Abstract

The sequence of a α 2-macroglobulin (α 2M) from the soft tick Ornithodoros moubata (TAM) was determined by cloning and sequencing of overlapping polymerase chain reaction (PCR) and rapid amplification of cDNA ends PCR products. The TAM cDNA sequence is 4944 bp long and contains one open reading frame coding for a protein precursor composed of 1494 amino-acid residues, including a 24-residue signal sequence. The mature protein is cleaved into two subunits similarly to the C3 and C4 components of complement and fish α 2Ms. Phylogeny analysis revealed that TAM is closely related to Limulus α 2M and displays the highest similarity to the partial sequence of α 2M from hard tick Ixodes scapularis.
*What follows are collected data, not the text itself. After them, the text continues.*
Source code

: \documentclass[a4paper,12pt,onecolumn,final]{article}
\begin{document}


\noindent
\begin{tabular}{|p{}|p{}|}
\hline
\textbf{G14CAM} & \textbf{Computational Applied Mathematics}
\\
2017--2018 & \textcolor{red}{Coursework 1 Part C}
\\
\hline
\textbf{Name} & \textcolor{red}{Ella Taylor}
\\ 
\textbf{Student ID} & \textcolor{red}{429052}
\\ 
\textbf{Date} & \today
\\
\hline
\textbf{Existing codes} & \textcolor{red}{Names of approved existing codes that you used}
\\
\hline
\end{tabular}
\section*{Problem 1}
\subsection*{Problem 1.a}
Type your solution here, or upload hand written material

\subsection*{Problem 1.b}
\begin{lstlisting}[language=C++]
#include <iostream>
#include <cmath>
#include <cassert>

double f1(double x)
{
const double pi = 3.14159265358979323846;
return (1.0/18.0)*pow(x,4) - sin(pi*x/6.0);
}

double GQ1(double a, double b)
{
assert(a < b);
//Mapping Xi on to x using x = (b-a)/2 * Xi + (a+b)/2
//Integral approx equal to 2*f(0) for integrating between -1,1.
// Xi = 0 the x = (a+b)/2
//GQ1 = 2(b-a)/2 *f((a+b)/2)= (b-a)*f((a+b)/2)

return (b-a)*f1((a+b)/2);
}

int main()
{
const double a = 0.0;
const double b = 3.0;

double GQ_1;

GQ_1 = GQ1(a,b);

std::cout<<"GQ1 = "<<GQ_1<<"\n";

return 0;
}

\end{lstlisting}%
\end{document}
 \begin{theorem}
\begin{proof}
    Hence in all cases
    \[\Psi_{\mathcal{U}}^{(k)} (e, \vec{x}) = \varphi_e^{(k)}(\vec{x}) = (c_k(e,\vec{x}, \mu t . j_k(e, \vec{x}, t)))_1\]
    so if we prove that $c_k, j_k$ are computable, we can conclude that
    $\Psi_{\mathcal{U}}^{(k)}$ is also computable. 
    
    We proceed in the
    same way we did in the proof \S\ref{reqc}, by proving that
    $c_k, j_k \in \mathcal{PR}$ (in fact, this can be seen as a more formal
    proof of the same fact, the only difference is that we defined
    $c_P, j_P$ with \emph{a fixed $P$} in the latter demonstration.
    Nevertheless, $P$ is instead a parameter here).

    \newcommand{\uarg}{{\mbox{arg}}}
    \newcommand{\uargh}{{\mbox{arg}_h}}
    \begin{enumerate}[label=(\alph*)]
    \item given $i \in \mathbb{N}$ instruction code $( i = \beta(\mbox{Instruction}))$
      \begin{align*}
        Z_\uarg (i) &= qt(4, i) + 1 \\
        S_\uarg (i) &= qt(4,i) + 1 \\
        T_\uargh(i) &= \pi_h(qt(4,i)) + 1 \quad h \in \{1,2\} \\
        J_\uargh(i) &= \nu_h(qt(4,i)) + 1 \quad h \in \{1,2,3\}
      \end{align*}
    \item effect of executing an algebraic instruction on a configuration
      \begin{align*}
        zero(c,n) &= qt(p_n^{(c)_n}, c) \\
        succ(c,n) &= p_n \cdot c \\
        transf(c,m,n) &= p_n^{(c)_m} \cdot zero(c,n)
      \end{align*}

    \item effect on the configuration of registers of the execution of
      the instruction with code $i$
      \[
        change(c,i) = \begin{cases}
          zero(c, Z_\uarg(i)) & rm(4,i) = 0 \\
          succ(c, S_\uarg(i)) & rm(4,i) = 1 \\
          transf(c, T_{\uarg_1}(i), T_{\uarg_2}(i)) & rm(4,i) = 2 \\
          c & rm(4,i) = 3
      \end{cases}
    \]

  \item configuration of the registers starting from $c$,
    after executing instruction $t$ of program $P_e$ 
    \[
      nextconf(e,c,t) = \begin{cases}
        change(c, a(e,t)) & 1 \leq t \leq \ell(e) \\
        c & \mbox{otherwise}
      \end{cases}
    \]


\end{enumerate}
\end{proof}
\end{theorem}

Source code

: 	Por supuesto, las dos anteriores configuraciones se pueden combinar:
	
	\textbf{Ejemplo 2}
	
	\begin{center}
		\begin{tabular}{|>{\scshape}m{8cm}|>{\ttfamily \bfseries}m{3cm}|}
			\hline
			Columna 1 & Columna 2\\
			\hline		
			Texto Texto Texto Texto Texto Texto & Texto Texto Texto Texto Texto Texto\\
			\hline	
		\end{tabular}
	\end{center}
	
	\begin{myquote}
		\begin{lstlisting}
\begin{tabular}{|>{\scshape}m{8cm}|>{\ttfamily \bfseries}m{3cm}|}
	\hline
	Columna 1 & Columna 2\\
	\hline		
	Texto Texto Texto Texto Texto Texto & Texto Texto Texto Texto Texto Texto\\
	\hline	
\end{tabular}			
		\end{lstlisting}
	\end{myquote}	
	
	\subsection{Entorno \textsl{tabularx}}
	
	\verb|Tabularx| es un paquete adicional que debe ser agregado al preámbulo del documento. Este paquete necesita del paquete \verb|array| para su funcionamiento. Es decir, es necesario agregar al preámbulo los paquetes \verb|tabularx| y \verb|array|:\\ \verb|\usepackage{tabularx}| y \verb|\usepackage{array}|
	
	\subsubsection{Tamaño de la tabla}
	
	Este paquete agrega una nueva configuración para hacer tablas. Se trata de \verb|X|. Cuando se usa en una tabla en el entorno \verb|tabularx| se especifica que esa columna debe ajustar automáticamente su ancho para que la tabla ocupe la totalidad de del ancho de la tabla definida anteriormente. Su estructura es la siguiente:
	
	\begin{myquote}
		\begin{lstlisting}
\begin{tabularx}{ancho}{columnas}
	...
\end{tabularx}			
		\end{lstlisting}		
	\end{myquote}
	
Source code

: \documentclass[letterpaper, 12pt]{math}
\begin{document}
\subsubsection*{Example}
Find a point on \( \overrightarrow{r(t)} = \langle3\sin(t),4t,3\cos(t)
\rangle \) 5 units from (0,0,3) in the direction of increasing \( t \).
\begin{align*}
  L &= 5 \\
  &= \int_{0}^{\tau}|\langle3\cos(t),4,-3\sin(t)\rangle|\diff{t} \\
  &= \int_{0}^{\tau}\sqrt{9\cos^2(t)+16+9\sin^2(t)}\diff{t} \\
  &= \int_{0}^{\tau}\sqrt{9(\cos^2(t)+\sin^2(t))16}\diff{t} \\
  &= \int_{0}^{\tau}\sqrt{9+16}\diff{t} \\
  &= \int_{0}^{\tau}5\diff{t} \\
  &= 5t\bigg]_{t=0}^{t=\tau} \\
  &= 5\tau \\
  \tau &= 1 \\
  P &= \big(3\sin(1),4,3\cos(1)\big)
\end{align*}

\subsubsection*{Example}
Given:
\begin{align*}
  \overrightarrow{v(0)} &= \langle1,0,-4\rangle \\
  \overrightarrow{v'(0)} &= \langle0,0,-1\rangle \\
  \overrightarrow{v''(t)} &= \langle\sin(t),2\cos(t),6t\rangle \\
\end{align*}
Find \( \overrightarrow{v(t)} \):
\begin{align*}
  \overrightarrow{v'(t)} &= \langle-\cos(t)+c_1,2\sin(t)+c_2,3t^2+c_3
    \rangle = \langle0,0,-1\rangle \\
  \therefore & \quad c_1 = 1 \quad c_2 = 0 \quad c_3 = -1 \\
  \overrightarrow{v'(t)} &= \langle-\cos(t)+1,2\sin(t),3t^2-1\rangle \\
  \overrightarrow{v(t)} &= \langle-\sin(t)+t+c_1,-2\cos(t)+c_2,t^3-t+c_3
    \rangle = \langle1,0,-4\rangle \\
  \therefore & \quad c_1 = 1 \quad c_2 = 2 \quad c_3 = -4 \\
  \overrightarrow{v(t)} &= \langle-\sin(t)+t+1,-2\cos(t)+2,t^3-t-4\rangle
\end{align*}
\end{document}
The comparison of conserved cysteine residues between TAM and human and Limulus α 2Ms made it possible to predict the pattern of disulfide bridges and explain the atypical molecular arrangement of TAM. Four variants of the TAM bait region differing only in a short central segment were found; our data indicate that TAM exists as a single-copy gene in the tick genome and its bait region variants likely arise by alternative splicing. TAM is produced by tick hemocytes and it is also significantly expressed in salivary glands. TAM mRNA levels were shown to be up-regulated upon blood meal.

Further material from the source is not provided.